EXERCISE GOAL
From the entries below, return exactly the lines beginning at the one that contains "# Icons in Vue" and ending at the one that contains "### Icon position", both of them included, and only those lines.

DATA EXCERPTS
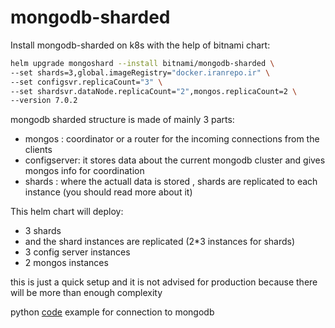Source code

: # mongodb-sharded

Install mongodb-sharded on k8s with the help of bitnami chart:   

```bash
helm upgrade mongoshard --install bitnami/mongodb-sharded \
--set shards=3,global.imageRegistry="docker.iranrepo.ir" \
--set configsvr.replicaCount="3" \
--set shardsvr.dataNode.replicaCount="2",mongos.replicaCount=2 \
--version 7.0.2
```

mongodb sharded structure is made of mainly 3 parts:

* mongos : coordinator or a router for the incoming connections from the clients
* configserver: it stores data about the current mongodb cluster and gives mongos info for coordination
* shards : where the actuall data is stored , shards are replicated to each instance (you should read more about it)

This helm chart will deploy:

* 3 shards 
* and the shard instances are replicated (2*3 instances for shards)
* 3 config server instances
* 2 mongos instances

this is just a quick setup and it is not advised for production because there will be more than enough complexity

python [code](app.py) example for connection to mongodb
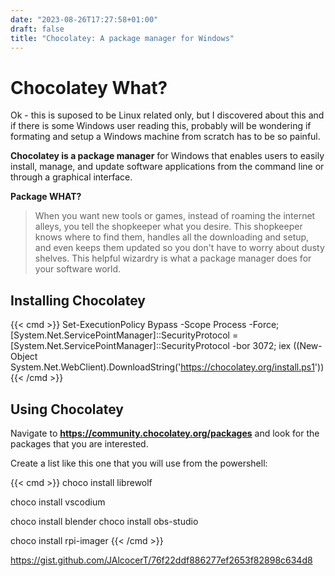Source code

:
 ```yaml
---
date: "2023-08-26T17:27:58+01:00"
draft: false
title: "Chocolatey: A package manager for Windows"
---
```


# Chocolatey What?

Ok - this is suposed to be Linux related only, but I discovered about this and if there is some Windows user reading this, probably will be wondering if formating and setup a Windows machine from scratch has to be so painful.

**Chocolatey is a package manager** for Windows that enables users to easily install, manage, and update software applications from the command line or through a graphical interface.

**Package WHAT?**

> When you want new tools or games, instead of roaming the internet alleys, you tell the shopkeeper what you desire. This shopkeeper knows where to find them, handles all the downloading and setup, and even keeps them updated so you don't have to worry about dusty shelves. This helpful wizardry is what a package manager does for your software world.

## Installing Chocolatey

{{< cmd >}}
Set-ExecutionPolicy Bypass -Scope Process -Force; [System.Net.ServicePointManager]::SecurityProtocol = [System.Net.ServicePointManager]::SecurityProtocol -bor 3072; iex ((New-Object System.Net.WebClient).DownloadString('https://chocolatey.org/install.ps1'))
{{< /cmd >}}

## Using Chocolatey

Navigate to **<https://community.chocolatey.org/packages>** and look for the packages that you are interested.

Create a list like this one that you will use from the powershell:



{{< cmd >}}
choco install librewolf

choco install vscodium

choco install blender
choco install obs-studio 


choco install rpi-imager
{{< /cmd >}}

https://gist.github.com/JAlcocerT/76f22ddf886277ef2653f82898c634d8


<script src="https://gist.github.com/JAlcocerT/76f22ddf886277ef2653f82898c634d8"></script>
...
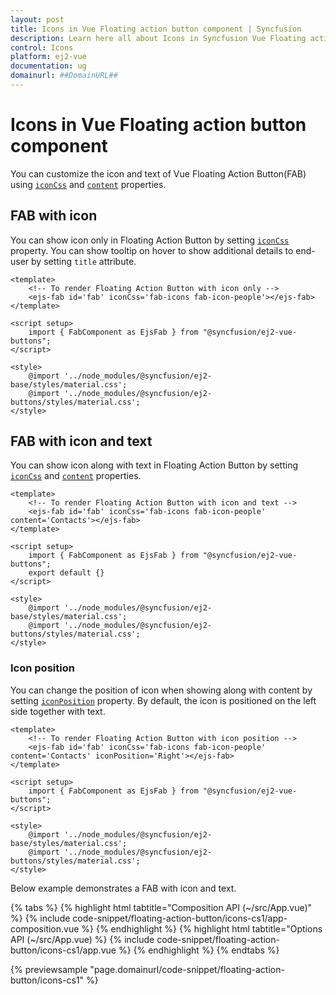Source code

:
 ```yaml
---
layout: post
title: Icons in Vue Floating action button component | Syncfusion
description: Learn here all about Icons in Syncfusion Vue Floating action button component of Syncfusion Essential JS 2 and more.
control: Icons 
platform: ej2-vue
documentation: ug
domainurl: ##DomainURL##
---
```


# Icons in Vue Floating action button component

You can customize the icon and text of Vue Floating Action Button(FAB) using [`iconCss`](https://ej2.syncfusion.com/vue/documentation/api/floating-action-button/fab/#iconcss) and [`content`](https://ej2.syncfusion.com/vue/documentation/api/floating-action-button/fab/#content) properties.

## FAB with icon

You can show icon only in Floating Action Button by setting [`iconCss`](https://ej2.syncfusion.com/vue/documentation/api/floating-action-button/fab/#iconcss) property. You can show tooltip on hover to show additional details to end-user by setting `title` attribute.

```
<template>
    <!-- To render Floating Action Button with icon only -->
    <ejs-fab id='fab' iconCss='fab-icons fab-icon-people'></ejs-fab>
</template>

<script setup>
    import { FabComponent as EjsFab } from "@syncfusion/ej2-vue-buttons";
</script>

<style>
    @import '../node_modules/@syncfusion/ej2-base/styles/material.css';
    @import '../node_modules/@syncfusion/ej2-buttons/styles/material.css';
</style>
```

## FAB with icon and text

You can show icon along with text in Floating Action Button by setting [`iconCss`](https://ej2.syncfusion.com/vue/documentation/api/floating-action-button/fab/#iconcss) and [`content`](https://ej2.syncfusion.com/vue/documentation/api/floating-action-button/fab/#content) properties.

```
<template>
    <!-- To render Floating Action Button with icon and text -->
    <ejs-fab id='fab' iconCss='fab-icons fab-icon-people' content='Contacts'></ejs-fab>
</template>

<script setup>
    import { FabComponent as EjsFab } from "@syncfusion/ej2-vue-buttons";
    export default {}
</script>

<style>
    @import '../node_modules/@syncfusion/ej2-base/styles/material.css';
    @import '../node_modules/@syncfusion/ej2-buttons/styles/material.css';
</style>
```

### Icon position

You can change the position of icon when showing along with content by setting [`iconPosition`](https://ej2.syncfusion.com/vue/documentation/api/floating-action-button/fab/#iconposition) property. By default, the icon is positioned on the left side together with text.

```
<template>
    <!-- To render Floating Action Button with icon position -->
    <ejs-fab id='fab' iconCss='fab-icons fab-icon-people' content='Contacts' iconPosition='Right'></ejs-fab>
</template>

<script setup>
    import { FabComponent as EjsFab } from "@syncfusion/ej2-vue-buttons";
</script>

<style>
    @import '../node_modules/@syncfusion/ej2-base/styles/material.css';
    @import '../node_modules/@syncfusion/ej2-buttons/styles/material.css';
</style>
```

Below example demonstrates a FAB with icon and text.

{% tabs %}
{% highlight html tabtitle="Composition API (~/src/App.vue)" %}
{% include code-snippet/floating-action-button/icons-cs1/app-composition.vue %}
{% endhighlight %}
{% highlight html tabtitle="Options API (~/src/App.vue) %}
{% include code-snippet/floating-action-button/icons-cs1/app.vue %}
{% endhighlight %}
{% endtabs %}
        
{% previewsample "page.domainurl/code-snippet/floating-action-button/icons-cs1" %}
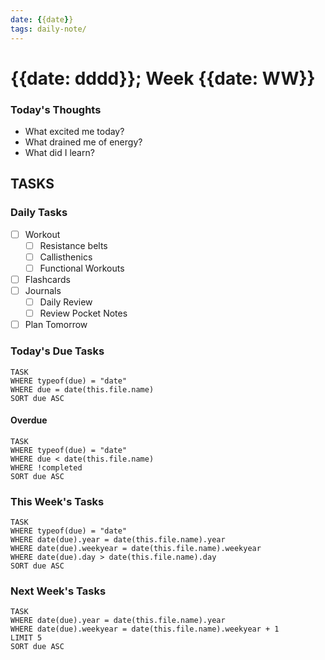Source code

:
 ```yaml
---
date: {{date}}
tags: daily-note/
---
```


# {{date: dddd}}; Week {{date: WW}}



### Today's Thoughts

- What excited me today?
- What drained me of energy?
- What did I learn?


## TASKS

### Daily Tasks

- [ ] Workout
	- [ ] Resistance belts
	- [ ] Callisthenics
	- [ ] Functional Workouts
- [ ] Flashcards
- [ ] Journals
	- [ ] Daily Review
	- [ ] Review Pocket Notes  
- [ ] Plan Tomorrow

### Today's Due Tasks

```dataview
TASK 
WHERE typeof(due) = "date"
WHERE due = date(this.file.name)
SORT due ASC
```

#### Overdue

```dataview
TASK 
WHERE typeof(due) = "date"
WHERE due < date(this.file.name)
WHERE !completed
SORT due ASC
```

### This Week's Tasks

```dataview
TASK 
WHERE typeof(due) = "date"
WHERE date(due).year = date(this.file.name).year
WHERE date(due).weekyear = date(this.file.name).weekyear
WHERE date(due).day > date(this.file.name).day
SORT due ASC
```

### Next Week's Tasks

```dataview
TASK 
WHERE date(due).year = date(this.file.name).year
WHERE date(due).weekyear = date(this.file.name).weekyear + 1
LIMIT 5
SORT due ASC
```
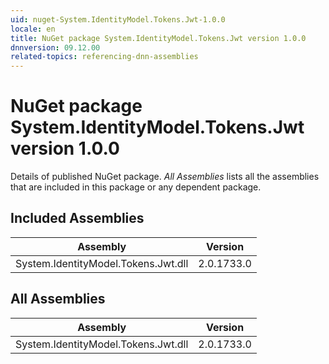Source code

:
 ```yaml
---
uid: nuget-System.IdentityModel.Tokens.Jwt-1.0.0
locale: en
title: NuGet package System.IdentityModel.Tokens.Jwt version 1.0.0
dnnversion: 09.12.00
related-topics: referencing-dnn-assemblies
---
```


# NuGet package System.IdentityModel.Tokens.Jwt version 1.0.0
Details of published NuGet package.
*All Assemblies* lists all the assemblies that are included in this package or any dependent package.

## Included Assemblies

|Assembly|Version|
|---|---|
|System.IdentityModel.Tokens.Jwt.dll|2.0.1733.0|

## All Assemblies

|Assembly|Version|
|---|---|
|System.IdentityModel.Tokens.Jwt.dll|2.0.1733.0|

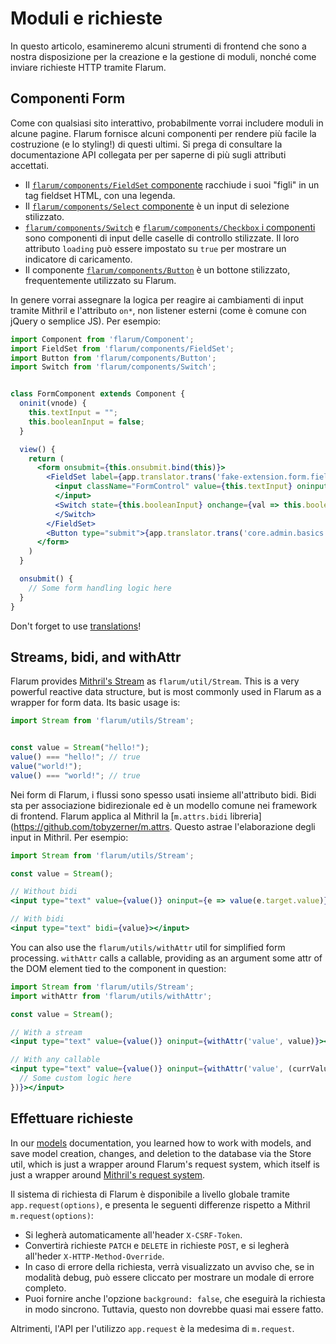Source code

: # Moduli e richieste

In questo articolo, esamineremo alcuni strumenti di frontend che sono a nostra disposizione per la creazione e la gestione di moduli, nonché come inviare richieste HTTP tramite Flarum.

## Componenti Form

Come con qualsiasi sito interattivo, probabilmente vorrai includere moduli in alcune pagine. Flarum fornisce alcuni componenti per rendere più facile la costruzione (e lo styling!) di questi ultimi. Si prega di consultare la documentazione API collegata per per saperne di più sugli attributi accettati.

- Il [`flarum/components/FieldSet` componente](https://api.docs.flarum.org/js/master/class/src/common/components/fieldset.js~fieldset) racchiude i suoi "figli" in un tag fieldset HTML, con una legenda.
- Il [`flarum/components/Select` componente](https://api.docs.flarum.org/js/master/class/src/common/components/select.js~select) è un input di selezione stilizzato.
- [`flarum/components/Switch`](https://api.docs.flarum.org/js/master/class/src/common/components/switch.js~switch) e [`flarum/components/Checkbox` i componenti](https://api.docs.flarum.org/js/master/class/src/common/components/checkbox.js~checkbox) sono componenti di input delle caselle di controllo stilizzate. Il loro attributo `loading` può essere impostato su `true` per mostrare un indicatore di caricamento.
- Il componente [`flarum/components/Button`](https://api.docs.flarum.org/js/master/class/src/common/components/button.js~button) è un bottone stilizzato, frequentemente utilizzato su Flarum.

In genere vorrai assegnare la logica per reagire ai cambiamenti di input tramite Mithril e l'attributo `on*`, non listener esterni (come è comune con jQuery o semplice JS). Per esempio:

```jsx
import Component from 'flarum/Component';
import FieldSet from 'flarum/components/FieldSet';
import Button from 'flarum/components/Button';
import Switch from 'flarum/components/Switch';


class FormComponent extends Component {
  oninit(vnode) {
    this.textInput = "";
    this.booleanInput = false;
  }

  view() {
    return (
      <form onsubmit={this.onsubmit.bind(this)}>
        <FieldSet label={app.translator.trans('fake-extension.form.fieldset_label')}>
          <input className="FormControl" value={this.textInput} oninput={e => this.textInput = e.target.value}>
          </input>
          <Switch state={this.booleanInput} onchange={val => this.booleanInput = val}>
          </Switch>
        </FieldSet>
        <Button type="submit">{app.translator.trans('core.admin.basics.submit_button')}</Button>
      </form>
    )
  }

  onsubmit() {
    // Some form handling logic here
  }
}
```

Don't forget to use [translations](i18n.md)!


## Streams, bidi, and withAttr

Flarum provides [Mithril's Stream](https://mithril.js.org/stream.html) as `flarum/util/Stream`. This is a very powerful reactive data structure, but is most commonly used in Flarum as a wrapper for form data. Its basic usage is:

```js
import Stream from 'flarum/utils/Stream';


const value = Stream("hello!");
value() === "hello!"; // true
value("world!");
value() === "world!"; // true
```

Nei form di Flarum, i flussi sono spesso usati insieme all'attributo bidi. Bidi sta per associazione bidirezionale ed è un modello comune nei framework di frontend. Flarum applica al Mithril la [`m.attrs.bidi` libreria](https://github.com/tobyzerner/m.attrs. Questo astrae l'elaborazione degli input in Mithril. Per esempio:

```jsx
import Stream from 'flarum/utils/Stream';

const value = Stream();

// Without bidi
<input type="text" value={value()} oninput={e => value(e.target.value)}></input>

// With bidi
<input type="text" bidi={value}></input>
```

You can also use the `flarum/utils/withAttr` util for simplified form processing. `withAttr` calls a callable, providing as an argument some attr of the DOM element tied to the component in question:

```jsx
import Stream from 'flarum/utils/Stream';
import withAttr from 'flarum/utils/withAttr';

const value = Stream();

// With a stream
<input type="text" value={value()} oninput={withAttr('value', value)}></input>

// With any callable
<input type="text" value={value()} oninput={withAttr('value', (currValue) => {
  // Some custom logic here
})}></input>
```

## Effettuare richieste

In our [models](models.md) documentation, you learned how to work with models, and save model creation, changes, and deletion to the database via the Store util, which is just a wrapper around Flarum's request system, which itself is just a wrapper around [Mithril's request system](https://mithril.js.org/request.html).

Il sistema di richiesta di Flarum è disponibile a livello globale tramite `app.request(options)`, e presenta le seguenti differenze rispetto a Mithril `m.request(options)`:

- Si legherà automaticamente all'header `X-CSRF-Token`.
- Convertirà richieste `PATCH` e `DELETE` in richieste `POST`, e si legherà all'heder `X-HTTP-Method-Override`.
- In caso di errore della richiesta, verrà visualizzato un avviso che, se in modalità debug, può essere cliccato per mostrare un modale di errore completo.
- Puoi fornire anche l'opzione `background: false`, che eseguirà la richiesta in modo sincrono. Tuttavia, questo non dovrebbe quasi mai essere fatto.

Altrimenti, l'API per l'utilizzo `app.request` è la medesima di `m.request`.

RESPONSE
# Icons in Vue Floating action button component

You can customize the icon and text of Vue Floating Action Button(FAB) using [`iconCss`](https://ej2.syncfusion.com/vue/documentation/api/floating-action-button/fab/#iconcss) and [`content`](https://ej2.syncfusion.com/vue/documentation/api/floating-action-button/fab/#content) properties.

## FAB with icon

You can show icon only in Floating Action Button by setting [`iconCss`](https://ej2.syncfusion.com/vue/documentation/api/floating-action-button/fab/#iconcss) property. You can show tooltip on hover to show additional details to end-user by setting `title` attribute.

```
<template>
    <!-- To render Floating Action Button with icon only -->
    <ejs-fab id='fab' iconCss='fab-icons fab-icon-people'></ejs-fab>
</template>

<script setup>
    import { FabComponent as EjsFab } from "@syncfusion/ej2-vue-buttons";
</script>

<style>
    @import '../node_modules/@syncfusion/ej2-base/styles/material.css';
    @import '../node_modules/@syncfusion/ej2-buttons/styles/material.css';
</style>
```

## FAB with icon and text

You can show icon along with text in Floating Action Button by setting [`iconCss`](https://ej2.syncfusion.com/vue/documentation/api/floating-action-button/fab/#iconcss) and [`content`](https://ej2.syncfusion.com/vue/documentation/api/floating-action-button/fab/#content) properties.

```
<template>
    <!-- To render Floating Action Button with icon and text -->
    <ejs-fab id='fab' iconCss='fab-icons fab-icon-people' content='Contacts'></ejs-fab>
</template>

<script setup>
    import { FabComponent as EjsFab } from "@syncfusion/ej2-vue-buttons";
    export default {}
</script>

<style>
    @import '../node_modules/@syncfusion/ej2-base/styles/material.css';
    @import '../node_modules/@syncfusion/ej2-buttons/styles/material.css';
</style>
```

### Icon position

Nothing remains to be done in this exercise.